[Saved entries]
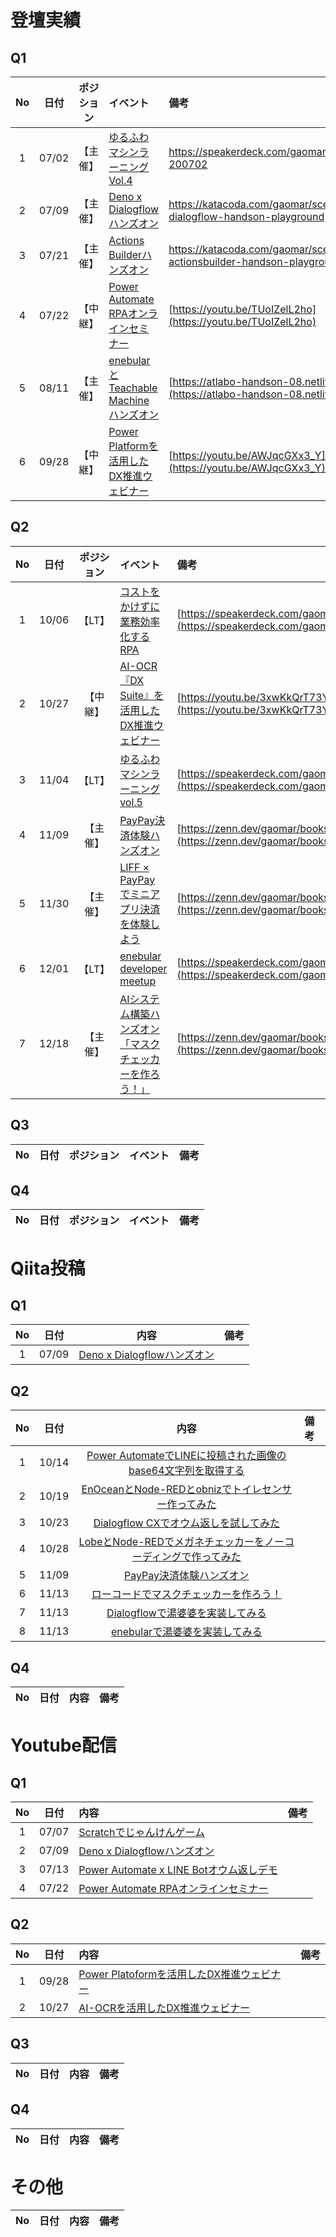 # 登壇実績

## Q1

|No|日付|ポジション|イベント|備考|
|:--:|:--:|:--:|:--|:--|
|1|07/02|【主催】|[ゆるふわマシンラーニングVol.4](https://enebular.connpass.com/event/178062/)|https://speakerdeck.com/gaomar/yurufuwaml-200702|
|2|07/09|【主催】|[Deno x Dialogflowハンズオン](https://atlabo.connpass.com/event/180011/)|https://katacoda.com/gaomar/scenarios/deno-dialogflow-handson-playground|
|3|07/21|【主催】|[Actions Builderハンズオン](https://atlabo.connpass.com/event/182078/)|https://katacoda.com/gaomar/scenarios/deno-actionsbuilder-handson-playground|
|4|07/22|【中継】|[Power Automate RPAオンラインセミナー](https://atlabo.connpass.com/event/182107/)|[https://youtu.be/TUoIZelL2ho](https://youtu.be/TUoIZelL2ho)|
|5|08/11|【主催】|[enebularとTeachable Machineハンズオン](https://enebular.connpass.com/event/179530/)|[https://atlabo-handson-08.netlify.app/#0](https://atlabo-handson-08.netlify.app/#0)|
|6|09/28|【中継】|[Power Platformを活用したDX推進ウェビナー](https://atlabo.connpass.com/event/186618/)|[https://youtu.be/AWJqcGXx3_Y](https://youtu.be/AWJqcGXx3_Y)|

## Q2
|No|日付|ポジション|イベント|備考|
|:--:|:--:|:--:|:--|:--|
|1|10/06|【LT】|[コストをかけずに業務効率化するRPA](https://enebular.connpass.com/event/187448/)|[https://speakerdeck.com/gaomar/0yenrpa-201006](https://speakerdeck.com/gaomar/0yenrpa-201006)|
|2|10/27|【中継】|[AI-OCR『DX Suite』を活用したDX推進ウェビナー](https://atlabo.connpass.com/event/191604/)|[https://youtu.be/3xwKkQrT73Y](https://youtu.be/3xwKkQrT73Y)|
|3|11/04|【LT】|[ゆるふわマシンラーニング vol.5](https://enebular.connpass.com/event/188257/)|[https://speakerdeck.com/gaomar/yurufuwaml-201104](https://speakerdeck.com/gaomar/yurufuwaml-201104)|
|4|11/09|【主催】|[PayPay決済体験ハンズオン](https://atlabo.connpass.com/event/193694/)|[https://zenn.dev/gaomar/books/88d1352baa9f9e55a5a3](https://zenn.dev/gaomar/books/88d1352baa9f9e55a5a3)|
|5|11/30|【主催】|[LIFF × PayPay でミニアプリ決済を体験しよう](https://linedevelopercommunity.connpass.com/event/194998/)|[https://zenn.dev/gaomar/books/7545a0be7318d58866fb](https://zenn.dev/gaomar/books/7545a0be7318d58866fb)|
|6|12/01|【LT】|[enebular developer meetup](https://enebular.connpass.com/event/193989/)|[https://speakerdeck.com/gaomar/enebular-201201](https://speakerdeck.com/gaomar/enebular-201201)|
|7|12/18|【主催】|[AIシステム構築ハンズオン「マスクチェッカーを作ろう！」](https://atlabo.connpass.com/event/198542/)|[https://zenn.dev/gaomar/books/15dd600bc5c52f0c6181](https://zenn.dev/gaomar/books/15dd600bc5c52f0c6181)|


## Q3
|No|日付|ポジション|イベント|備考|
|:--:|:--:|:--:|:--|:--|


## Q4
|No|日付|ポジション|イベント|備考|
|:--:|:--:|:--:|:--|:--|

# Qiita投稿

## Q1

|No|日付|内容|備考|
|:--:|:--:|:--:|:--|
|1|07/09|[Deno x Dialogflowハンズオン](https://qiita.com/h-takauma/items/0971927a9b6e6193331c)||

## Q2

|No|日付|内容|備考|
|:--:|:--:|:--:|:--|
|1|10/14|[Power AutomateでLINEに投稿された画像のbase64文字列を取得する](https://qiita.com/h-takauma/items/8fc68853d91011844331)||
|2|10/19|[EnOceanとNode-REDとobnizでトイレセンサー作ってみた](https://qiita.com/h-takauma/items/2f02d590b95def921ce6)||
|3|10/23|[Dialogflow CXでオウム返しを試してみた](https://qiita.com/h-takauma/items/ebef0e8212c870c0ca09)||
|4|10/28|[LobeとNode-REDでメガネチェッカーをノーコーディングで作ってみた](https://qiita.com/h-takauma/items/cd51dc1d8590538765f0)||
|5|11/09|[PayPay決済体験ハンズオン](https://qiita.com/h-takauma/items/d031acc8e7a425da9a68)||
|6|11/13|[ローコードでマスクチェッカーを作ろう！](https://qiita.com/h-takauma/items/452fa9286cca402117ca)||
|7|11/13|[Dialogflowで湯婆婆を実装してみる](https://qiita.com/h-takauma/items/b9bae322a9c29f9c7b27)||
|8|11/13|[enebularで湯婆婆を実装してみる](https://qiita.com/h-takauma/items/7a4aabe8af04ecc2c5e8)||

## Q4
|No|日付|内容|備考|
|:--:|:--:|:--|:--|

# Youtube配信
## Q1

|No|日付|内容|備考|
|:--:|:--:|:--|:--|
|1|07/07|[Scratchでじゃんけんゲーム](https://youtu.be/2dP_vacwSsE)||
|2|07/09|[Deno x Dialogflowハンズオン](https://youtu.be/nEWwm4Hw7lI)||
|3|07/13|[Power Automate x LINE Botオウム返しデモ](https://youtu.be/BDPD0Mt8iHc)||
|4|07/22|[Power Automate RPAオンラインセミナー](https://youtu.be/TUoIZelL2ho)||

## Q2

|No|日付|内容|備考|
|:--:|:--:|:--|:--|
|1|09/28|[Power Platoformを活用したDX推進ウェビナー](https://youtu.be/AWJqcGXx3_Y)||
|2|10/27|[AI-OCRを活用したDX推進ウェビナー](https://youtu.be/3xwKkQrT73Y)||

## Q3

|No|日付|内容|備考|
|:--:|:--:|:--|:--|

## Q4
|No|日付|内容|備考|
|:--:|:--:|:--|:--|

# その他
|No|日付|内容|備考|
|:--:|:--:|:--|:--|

◆ Your task: The finished copy should match the data above word for word and contain no pictures.

◆ Completed task:
 # 登壇実績

## Q1

|No|日付|ポジション|イベント|備考|
|:--:|:--:|:--:|:--|:--|
|1|07/02|【主催】|[ゆるふわマシンラーニングVol.4](https://enebular.connpass.com/event/178062/)|https://speakerdeck.com/gaomar/yurufuwaml-200702|
|2|07/09|【主催】|[Deno x Dialogflowハンズオン](https://atlabo.connpass.com/event/180011/)|https://katacoda.com/gaomar/scenarios/deno-dialogflow-handson-playground|
|3|07/21|【主催】|[Actions Builderハンズオン](https://atlabo.connpass.com/event/182078/)|https://katacoda.com/gaomar/scenarios/deno-actionsbuilder-handson-playground|
|4|07/22|【中継】|[Power Automate RPAオンラインセミナー](https://atlabo.connpass.com/event/182107/)|[https://youtu.be/TUoIZelL2ho](https://youtu.be/TUoIZelL2ho)|
|5|08/11|【主催】|[enebularとTeachable Machineハンズオン](https://enebular.connpass.com/event/179530/)|[https://atlabo-handson-08.netlify.app/#0](https://atlabo-handson-08.netlify.app/#0)|
|6|09/28|【中継】|[Power Platformを活用したDX推進ウェビナー](https://atlabo.connpass.com/event/186618/)|[https://youtu.be/AWJqcGXx3_Y](https://youtu.be/AWJqcGXx3_Y)|

## Q2
|No|日付|ポジション|イベント|備考|
|:--:|:--:|:--:|:--|:--|
|1|10/06|【LT】|[コストをかけずに業務効率化するRPA](https://enebular.connpass.com/event/187448/)|[https://speakerdeck.com/gaomar/0yenrpa-201006](https://speakerdeck.com/gaomar/0yenrpa-201006)|
|2|10/27|【中継】|[AI-OCR『DX Suite』を活用したDX推進ウェビナー](https://atlabo.connpass.com/event/191604/)|[https://youtu.be/3xwKkQrT73Y](https://youtu.be/3xwKkQrT73Y)|
|3|11/04|【LT】|[ゆるふわマシンラーニング vol.5](https://enebular.connpass.com/event/188257/)|[https://speakerdeck.com/gaomar/yurufuwaml-201104](https://speakerdeck.com/gaomar/yurufuwaml-201104)|
|4|11/09|【主催】|[PayPay決済体験ハンズオン](https://atlabo.connpass.com/event/193694/)|[https://zenn.dev/gaomar/books/88d1352baa9f9e55a5a3](https://zenn.dev/gaomar/books/88d1352baa9f9e55a5a3)|
|5|11/30|【主催】|[LIFF × PayPay でミニアプリ決済を体験しよう](https://linedevelopercommunity.connpass.com/event/194998/)|[https://zenn.dev/gaomar/books/7545a0be7318d58866fb](https://zenn.dev/gaomar/books/7545a0be7318d58866fb)|
|6|12/01|【LT】|[enebular developer meetup](https://enebular.connpass.com/event/193989/)|[https://speakerdeck.com/gaomar/enebular-201201](https://speakerdeck.com/gaomar/enebular-201201)|
|7|12/18|【主催】|[AIシステム構築ハンズオン「マスクチェッカーを作ろう！」](https://atlabo.connpass.com/event/198542/)|[https://zenn.dev/gaomar/books/15dd600bc5c52f0c6181](https://zenn.dev/gaomar/books/15dd600bc5c52f0c6181)|


## Q3
|No|日付|ポジション|イベント|備考|
|:--:|:--:|:--:|:--|:--|


## Q4
|No|日付|ポジション|イベント|備考|
|:--:|:--:|:--:|:--|:--|

# Qiita投稿

## Q1

|No|日付|内容|備考|
|:--:|:--:|:--:|:--|
|1|07/09|[Deno x Dialogflowハンズオン](https://qiita.com/h-takauma/items/0971927a9b6e6193331c)||

## Q2

|No|日付|内容|備考|
|:--:|:--:|:--:|:--|
|1|10/14|[Power AutomateでLINEに投稿された画像のbase64文字列を取得する](https://qiita.com/h-takauma/items/8fc68853d91011844331)||
|2|10/19|[EnOceanとNode-REDとobnizでトイレセンサー作ってみた](https://qiita.com/h-takauma/items/2f02d590b95def921ce6)||
|3|10/23|[Dialogflow CXでオウム返しを試してみた](https://qiita.com/h-takauma/items/ebef0e8212c870c0ca09)||
|4|10/28|[LobeとNode-REDでメガネチェッカーをノーコーディングで作ってみた](https://qiita.com/h-takauma/items/cd51dc1d8590538765f0)||
|5|11/09|[PayPay決済体験ハンズオン](https://qiita.com/h-takauma/items/d031acc8e7a425da9a68)||
|6|11/13|[ローコードでマスクチェッカーを作ろう！](https://qiita.com/h-takauma/items/452fa9286cca402117ca)||
|7|11/13|[Dialogflowで湯婆婆を実装してみる](https://qiita.com/h-takauma/items/b9bae322a9c29f9c7b27)||
|8|11/13|[enebularで湯婆婆を実装してみる](https://qiita.com/h-takauma/items/7a4aabe8af04ecc2c5e8)||

## Q4
|No|日付|内容|備考|
|:--:|:--:|:--|:--|

# Youtube配信
## Q1

|No|日付|内容|備考|
|:--:|:--:|:--|:--|
|1|07/07|[Scratchでじゃんけんゲーム](https://youtu.be/2dP_vacwSsE)||
|2|07/09|[Deno x Dialogflowハンズオン](https://youtu.be/nEWwm4Hw7lI)||
|3|07/13|[Power Automate x LINE Botオウム返しデモ](https://youtu.be/BDPD0Mt8iHc)||
|4|07/22|[Power Automate RPAオンラインセミナー](https://youtu.be/TUoIZelL2ho)||

## Q2

|No|日付|内容|備考|
|:--:|:--:|:--|:--|
|1|09/28|[Power Platoformを活用したDX推進ウェビナー](https://youtu.be/AWJqcGXx3_Y)||
|2|10/27|[AI-OCRを活用したDX推進ウェビナー](https://youtu.be/3xwKkQrT73Y)||

## Q3

|No|日付|内容|備考|
|:--:|:--:|:--|:--|

## Q4
|No|日付|内容|備考|
|:--:|:--:|:--|:--|

# その他
|No|日付|内容|備考|
|:--:|:--:|:--|:--|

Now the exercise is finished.